President Obama played a high-profile game of basketball on Sunday, inviting current and former NBA stars like LeBron James, Carmello Anthony, Grant Hill, and Magic Johnson to the White House for a game of hoops for an audience of wounded veterans. Oklahoma City star Kevin Durant, the league's reigning scoring champion, lives just "a minute or so outside Southeast D.C." in Seat Pleasant, MD, but did not manage to score an invite. He is not pleased:
"I didn't even know it was going on until somebody told me on Twitter,'' Durant said in an interview with FanHouse following his Team USA's practice Tuesday at New York's John Jay College in preparation for this month's World Championship in Turkey. "I would have loved to be there. I'm from DC, and I never had a chance to go the White House. It would have been cool. But there's always next year. Hopefully, they'll do it again and I'll be invited.

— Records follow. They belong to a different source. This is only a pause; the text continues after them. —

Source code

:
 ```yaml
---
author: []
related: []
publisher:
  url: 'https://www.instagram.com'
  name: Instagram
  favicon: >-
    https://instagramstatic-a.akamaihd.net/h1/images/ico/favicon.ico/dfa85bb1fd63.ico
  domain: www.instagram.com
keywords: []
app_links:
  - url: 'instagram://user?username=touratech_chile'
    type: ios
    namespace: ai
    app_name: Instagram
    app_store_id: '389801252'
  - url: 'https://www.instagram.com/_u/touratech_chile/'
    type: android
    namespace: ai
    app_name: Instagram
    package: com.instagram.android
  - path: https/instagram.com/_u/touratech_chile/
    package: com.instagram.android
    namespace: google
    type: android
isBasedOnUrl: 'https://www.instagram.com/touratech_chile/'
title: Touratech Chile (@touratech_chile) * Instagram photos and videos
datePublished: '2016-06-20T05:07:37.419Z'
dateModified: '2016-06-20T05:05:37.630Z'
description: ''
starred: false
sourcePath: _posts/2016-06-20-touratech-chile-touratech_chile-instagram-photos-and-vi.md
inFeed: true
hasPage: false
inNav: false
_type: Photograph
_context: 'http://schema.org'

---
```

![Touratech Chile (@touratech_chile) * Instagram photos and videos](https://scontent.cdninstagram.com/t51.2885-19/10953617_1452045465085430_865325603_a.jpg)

"I was born and raised (in the Washington area). It would have been cool to go up there and play on the court and just to meet the president since I've been living there my whole life and never got a chance to do it ... Especially him being the first African-American president (and) being a big basketball fan, it'd have been cool for me to see and a great experience.''
It's clear Durant feels he was entitled to play in the game over the weekend, but is this really a snub? The list of talented superstars who also weren't there is long—Steve Nash, Dwight Howard, Shaq, Tim Duncan, Amare Stoudemire, to name a few—but you don't hear them complaining.